* What is needed
Repeat all of the records word for word, but skip any picture.

* Dataset entries
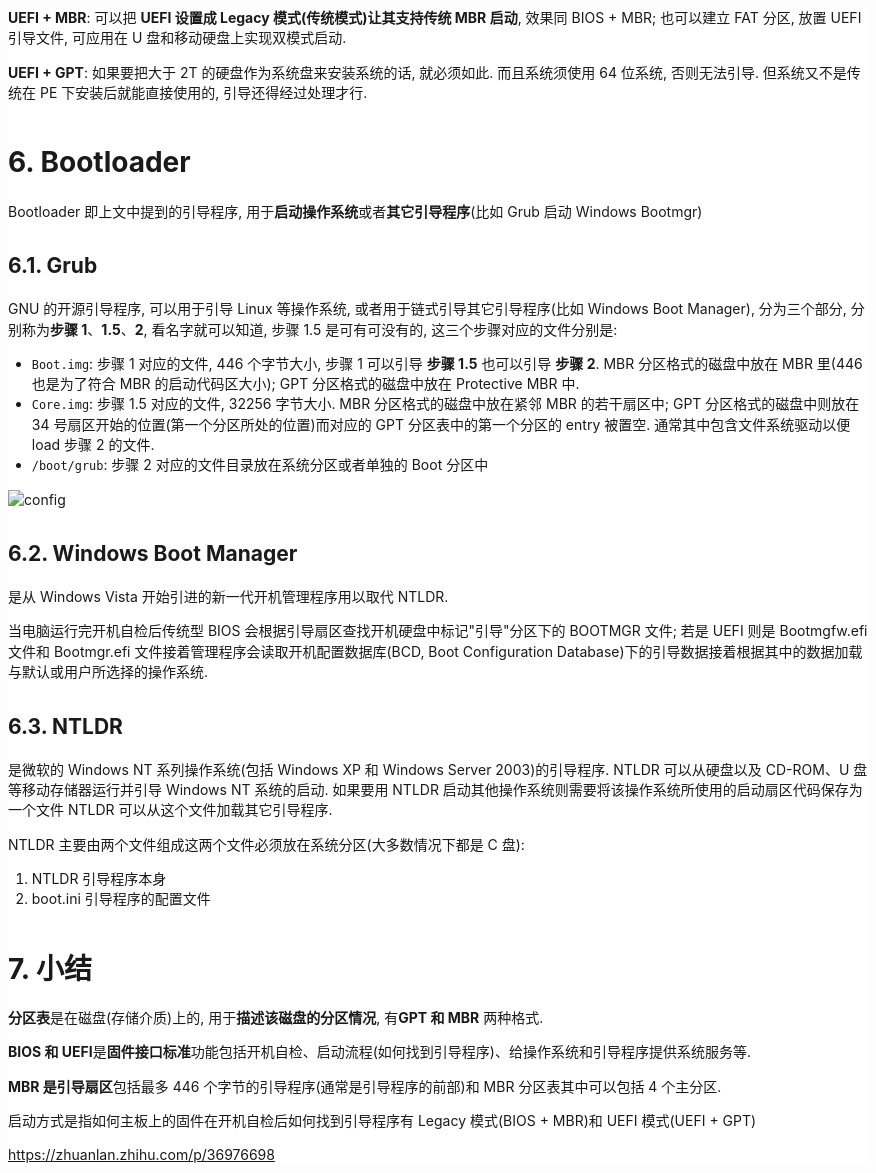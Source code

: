 **UEFI + MBR**: 可以把 **UEFI 设置成 Legacy 模式(传统模式)让其支持传统 MBR 启动**, 效果同 BIOS + MBR; 也可以建立 FAT 分区, 放置 UEFI 引导文件, 可应用在 U 盘和移动硬盘上实现双模式启动.

**UEFI + GPT**: 如果要把大于 2T 的硬盘作为系统盘来安装系统的话, 就必须如此. 而且系统须使用 64 位系统, 否则无法引导. 但系统又不是传统在 PE 下安装后就能直接使用的, 引导还得经过处理才行.

# 6. Bootloader

Bootloader 即上文中提到的引导程序, 用于**启动操作系统**或者**其它引导程序**(比如 Grub 启动 Windows Bootmgr)

## 6.1. Grub

GNU 的开源引导程序, 可以用于引导 Linux 等操作系统, 或者用于链式引导其它引导程序(比如 Windows Boot Manager), 分为三个部分, 分别称为**步骤 1**、**1.5**、**2**, 看名字就可以知道, 步骤 1.5 是可有可没有的, 这三个步骤对应的文件分别是:

- `Boot.img`: 步骤 1 对应的文件, 446 个字节大小, 步骤 1 可以引导 **步骤 1.5** 也可以引导 **步骤 2**. MBR 分区格式的磁盘中放在 MBR 里(446 也是为了符合 MBR 的启动代码区大小);  GPT 分区格式的磁盘中放在 Protective MBR 中.
- `Core.img`: 步骤 1.5 对应的文件, 32256 字节大小. MBR 分区格式的磁盘中放在紧邻 MBR 的若干扇区中; GPT 分区格式的磁盘中则放在 34 号扇区开始的位置(第一个分区所处的位置)而对应的 GPT 分区表中的第一个分区的 entry 被置空. 通常其中包含文件系统驱动以便 load 步骤 2 的文件.
- `/boot/grub`: 步骤 2 对应的文件目录放在系统分区或者单独的 Boot 分区中

![config](images/18.jpg)

## 6.2. Windows Boot Manager

是从 Windows Vista 开始引进的新一代开机管理程序用以取代 NTLDR.

当电脑运行完开机自检后传统型 BIOS 会根据引导扇区查找开机硬盘中标记"引导"分区下的 BOOTMGR 文件; 若是 UEFI 则是 Bootmgfw.efi 文件和 Bootmgr.efi 文件接着管理程序会读取开机配置数据库(BCD, Boot Configuration Database)下的引导数据接着根据其中的数据加载与默认或用户所选择的操作系统.

## 6.3. NTLDR

是微软的 Windows NT 系列操作系统(包括 Windows XP 和 Windows Server 2003)的引导程序. NTLDR 可以从硬盘以及 CD-ROM、U 盘等移动存储器运行并引导 Windows NT 系统的启动. 如果要用 NTLDR 启动其他操作系统则需要将该操作系统所使用的启动扇区代码保存为一个文件 NTLDR 可以从这个文件加载其它引导程序.

NTLDR 主要由两个文件组成这两个文件必须放在系统分区(大多数情况下都是 C 盘):

1. NTLDR 引导程序本身
2. boot.ini 引导程序的配置文件

# 7. 小结

**分区表**是在磁盘(存储介质)上的, 用于**描述该磁盘的分区情况**, 有**GPT 和 MBR** 两种格式.

**BIOS 和 UEFI**是**固件接口标准**功能包括开机自检、启动流程(如何找到引导程序)、给操作系统和引导程序提供系统服务等.

**MBR 是引导扇区**包括最多 446 个字节的引导程序(通常是引导程序的前部)和 MBR 分区表其中可以包括 4 个主分区.

启动方式是指如何主板上的固件在开机自检后如何找到引导程序有 Legacy 模式(BIOS + MBR)和 UEFI 模式(UEFI + GPT)


https://zhuanlan.zhihu.com/p/36976698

* Reply
Source code

: **UEFI + MBR**: 可以把 **UEFI 设置成 Legacy 模式(传统模式)让其支持传统 MBR 启动**, 效果同 BIOS + MBR; 也可以建立 FAT 分区, 放置 UEFI 引导文件, 可应用在 U 盘和移动硬盘上实现双模式启动.

**UEFI + GPT**: 如果要把大于 2T 的硬盘作为系统盘来安装系统的话, 就必须如此. 而且系统须使用 64 位系统, 否则无法引导. 但系统又不是传统在 PE 下安装后就能直接使用的, 引导还得经过处理才行.

# 6. Bootloader

Bootloader 即上文中提到的引导程序, 用于**启动操作系统**或者**其它引导程序**(比如 Grub 启动 Windows Bootmgr)

## 6.1. Grub

GNU 的开源引导程序, 可以用于引导 Linux 等操作系统, 或者用于链式引导其它引导程序(比如 Windows Boot Manager), 分为三个部分, 分别称为**步骤 1**、**1.5**、**2**, 看名字就可以知道, 步骤 1.5 是可有可没有的, 这三个步骤对应的文件分别是:

- `Boot.img`: 步骤 1 对应的文件, 446 个字节大小, 步骤 1 可以引导 **步骤 1.5** 也可以引导 **步骤 2**. MBR 分区格式的磁盘中放在 MBR 里(446 也是为了符合 MBR 的启动代码区大小);  GPT 分区格式的磁盘中放在 Protective MBR 中.
- `Core.img`: 步骤 1.5 对应的文件, 32256 字节大小. MBR 分区格式的磁盘中放在紧邻 MBR 的若干扇区中; GPT 分区格式的磁盘中则放在 34 号扇区开始的位置(第一个分区所处的位置)而对应的 GPT 分区表中的第一个分区的 entry 被置空. 通常其中包含文件系统驱动以便 load 步骤 2 的文件.
- `/boot/grub`: 步骤 2 对应的文件目录放在系统分区或者单独的 Boot 分区中

![config](images/18.jpg)

## 6.2. Windows Boot Manager

是从 Windows Vista 开始引进的新一代开机管理程序用以取代 NTLDR.

当电脑运行完开机自检后传统型 BIOS 会根据引导扇区查找开机硬盘中标记"引导"分区下的 BOOTMGR 文件; 若是 UEFI 则是 Bootmgfw.efi 文件和 Bootmgr.efi 文件接着管理程序会读取开机配置数据库(BCD, Boot Configuration Database)下的引导数据接着根据其中的数据加载与默认或用户所选择的操作系统.

## 6.3. NTLDR

是微软的 Windows NT 系列操作系统(包括 Windows XP 和 Windows Server 2003)的引导程序. NTLDR 可以从硬盘以及 CD-ROM、U 盘等移动存储器运行并引导 Windows NT 系统的启动. 如果要用 NTLDR 启动其他操作系统则需要将该操作系统所使用的启动扇区代码保存为一个文件 NTLDR 可以从这个文件加载其它引导程序.

NTLDR 主要由两个文件组成这两个文件必须放在系统分区(大多数情况下都是 C 盘):

1. NTLDR 引导程序本身
2. boot.ini 引导程序的配置文件

# 7. 小结

**分区表**是在磁盘(存储介质)上的, 用于**描述该磁盘的分区情况**, 有**GPT 和 MBR** 两种格式.

**BIOS 和 UEFI**是**固件接口标准**功能包括开机自检、启动流程(如何找到引导程序)、给操作系统和引导程序提供系统服务等.

**MBR 是引导扇区**包括最多 446 个字节的引导程序(通常是引导程序的前部)和 MBR 分区表其中可以包括 4 个主分区.

启动方式是指如何主板上的固件在开机自检后如何找到引导程序有 Legacy 模式(BIOS + MBR)和 UEFI 模式(UEFI + GPT)


https://zhuanlan.zhihu.com/p/36976698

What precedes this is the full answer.